Ed Ruscha and his son Eddie wearing their Huntsman jackets.

Aside from being an omnipresent fashion trend and an age-old plot narrative, “Boy Meets Girl” is also the name of a painting by the artist Ed Ruscha.

In one of the more unusual alliances in recent months, the artist has lent the design of his 1987 acrylic painting depicting a grid of lights, overlaid with the words “Boy Meets Girl” for one bespoke Huntsman jacket. Only one jacket will be made for a man or woman. That opportunity will be auctioned at the Alzheimer’s Association’s Rita Hayworth gala in New York on Oct. 25.

The collaboration was brokered, so to speak, by Anthony Peck whose father Gregory was a Huntsman loyalist. After seeing Huntman’s printed silk linings with works from Francis Bacon and René Magritte, the younger Peck suggested to chairman Pierre Lagrange that Ruscha would be a good candidate to team up with. Lagrange paid a visit to Ruscha’s California studio, and the artist liked the prospect and was keen to support the Alzheimer’s Association charity and support research.

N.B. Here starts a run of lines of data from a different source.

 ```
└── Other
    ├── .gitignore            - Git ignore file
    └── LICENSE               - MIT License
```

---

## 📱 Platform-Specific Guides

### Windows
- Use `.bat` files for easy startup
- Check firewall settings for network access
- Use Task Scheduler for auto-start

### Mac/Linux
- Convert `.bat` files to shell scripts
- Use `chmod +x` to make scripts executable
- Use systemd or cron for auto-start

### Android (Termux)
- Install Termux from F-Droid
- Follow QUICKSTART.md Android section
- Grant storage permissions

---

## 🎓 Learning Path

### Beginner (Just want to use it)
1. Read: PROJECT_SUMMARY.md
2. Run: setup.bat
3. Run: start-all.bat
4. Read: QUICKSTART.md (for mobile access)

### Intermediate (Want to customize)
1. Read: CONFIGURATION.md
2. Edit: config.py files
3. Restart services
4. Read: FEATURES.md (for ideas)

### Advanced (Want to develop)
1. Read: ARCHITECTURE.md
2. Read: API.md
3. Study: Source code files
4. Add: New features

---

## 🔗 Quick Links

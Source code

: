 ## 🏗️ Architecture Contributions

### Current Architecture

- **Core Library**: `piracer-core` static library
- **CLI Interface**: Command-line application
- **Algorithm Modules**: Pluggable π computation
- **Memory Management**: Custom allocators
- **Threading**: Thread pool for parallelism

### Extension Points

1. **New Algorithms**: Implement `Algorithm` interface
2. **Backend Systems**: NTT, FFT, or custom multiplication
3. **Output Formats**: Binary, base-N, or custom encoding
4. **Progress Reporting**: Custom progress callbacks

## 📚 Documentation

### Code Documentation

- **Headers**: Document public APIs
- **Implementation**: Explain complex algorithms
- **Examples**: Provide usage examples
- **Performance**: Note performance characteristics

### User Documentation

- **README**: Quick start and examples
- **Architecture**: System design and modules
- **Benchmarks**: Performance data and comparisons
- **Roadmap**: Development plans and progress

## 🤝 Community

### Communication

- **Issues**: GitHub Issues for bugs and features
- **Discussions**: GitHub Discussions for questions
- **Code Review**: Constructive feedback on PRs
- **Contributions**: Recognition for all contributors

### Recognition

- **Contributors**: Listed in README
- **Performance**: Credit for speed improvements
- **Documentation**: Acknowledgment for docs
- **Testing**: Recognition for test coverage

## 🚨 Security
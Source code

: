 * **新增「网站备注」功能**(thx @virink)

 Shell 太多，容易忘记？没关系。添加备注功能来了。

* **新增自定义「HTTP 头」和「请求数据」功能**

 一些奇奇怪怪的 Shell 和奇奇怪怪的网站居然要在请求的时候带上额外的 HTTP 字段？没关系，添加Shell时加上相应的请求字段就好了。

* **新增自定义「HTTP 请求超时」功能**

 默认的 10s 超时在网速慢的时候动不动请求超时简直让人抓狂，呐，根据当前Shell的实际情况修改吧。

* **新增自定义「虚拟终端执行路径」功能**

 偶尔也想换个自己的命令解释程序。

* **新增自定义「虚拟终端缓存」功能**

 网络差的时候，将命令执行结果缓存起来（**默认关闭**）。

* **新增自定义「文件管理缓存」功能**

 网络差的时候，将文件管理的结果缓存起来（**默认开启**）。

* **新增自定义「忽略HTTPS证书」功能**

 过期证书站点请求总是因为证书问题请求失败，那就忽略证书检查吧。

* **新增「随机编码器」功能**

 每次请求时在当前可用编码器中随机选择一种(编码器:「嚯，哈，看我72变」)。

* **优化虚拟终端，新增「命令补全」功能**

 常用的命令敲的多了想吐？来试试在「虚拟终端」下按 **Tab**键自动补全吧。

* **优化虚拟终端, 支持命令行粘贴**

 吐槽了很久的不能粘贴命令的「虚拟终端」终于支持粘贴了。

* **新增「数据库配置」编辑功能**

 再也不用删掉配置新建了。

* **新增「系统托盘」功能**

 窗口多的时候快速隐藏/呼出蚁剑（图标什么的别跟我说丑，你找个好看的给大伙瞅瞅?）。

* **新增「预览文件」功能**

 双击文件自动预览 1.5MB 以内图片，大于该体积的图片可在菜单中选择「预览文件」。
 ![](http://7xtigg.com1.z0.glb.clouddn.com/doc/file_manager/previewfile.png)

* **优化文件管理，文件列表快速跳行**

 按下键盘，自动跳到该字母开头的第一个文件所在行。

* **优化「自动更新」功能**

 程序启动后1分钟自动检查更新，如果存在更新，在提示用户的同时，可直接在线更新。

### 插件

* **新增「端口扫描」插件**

The process, understandably, required great care. Ruscha approved each stage of printing the lining and then cutting it to fit the garments. Huntsman general manager Carol Pierce was responsible for finding a top-notch digital printer that could create the design with the right inks, quality of print and color palette. She said, “Technically, it’s quite a task that you have to take on, because you cut the actual lining so that all the detail of the painting matches up perfectly.”

To ensure that every element was up to snuff, samples were sent back and forth between the printer, Huntsman’s tailors and Ruscha’s studio. Far from a rush job, all of the parties involved spent nearly a year exacting the design until the printing of Ruscha’s work on the silk was approved.

Five artist’s proofs were made, but those are not for sale. Lauren Hutton, the owner of the original “Boy Meets Girl” painting, and a Huntsman client, has one of the jackets, as does Ruscha. His son Eddie, an artist in his own right, has a slate gray velvet smoking jacket lined with “Boy Meets Girl,” and fitted by Huntsman head cutter Campbell Carey. Art dealer Larry Gagosian, who represents the elder Ruscha, also now has a jacket in his closet. The Gagosian gallery in London will show Ruscha’s “Extremes and In-Betweens” through December 17.

Lagrange scored the fifth jacket. Bidders will vie for their own at the Cipriani 42nd Street event, which honors HSN president Bill Brand.